The Temotu flying fox (Pteropus nitendiensis) is a species of flying fox in the family Pteropodidae. It is endemic to the Solomon Islands. It is threatened by habitat destruction due to subsistence agricultural practices, as well as natural disasters such as tropical cyclones. Due to its imperiled status, it is identified by the Alliance for Zero Extinction as a species in danger of imminent extinction. In 2013, Bat Conservation International listed this species as one of the 35 species of its worldwide priority list of conservation.

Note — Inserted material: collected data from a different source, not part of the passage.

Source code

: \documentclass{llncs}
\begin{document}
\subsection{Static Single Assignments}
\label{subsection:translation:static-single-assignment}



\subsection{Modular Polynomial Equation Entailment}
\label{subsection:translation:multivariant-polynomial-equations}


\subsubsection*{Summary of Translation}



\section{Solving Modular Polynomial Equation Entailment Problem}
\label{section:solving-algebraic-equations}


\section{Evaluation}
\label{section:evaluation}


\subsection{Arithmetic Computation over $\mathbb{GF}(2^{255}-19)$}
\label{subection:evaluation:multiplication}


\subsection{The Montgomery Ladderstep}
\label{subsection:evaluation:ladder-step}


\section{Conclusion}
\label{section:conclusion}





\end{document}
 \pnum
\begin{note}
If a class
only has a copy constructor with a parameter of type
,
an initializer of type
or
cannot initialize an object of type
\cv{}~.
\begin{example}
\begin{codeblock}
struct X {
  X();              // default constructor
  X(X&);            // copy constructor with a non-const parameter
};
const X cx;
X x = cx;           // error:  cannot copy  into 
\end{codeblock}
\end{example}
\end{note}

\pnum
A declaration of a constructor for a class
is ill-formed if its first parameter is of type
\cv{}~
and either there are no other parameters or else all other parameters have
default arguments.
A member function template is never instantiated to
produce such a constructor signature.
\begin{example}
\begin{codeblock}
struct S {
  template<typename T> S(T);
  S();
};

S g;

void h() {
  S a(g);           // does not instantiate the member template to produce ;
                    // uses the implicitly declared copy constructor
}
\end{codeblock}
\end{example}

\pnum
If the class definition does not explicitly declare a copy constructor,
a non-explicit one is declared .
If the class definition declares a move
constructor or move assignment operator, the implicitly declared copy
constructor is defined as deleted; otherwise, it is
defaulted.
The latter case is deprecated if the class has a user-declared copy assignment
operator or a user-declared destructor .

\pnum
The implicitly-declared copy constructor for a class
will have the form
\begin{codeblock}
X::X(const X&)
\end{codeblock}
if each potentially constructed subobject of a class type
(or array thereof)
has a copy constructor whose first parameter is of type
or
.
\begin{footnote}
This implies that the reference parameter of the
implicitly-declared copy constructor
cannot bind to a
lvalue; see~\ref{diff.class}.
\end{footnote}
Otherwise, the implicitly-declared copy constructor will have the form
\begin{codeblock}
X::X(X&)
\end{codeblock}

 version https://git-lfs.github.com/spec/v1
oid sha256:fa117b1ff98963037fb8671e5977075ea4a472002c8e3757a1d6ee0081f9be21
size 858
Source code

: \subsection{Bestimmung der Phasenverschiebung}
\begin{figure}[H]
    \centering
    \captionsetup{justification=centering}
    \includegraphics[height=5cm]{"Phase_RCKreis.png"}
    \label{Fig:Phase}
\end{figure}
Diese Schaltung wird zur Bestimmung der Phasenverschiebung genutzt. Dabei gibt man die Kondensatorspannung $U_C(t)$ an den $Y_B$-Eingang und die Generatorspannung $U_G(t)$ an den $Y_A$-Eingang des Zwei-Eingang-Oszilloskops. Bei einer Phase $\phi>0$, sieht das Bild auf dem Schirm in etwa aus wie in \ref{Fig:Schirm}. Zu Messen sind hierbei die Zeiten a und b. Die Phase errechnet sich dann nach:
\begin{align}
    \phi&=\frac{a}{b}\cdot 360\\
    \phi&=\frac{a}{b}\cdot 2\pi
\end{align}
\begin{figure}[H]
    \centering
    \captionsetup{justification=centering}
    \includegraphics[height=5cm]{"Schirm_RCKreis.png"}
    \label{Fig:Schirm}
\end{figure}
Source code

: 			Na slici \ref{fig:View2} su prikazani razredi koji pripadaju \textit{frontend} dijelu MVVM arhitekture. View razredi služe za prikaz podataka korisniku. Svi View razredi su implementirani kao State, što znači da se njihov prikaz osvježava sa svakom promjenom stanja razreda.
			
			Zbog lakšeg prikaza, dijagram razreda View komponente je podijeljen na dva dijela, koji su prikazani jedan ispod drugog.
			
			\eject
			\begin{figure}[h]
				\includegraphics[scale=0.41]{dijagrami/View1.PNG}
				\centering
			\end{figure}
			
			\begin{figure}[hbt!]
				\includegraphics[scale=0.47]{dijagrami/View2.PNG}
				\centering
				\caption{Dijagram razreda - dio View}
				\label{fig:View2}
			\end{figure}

==Taxonomy and systematics==
The Whitney South Sea Expedition was funded by the American Museum of Natural History to collect new animal specimens from Pacific islands. In 1924, expedition member Frederick P. Drowne collected a specimen of bat on Nitendi Island, also known as Nendö Island, that had yet to be described. American ecologist Colin Campbell Sanborn described the specimen as a new species of bat in a 1930 publication. Its species name nitendiensis refers to the type locality.

In a 2014 paper, the authors determined that the Temotu flying fox was part of the "samoensis " group of flying foxes, and therefore its closest relatives include the following species:
- Vanuatu flying fox (P. anetianus)
- Makira flying fox (P. cognatus)
- Banks flying fox (P. fundatus)
- Rennell flying fox (P. rennelli)
- Samoa flying fox (P. samoensis)
- Vanikoro flying fox (P. tuberculatus)

==Range and habitat==
The Temotu flying fox is endemic to the Solomon Islands, where it occurs at elevations from 0-220 m above sea level. In total, it has been found on the following islands, all within Temotu Province: Temotu Noi, Malo, Nendö Island, and Tinakula. Its range is highly restricted and may only encompass 551 km2.

==Conservation==
As of 2020, the IUCN lists the Temotu flying fox as an endangered species. It meets the criteria due to its small geographic range, susceptibility to natural disasters, and continual habitat destruction and degradation in the Solomon Islands. Additionally, its population is decreasing and it is a target of the local bushmeat trade. It may be killed to prevent damage to agriculture or to use its teeth in necklace making.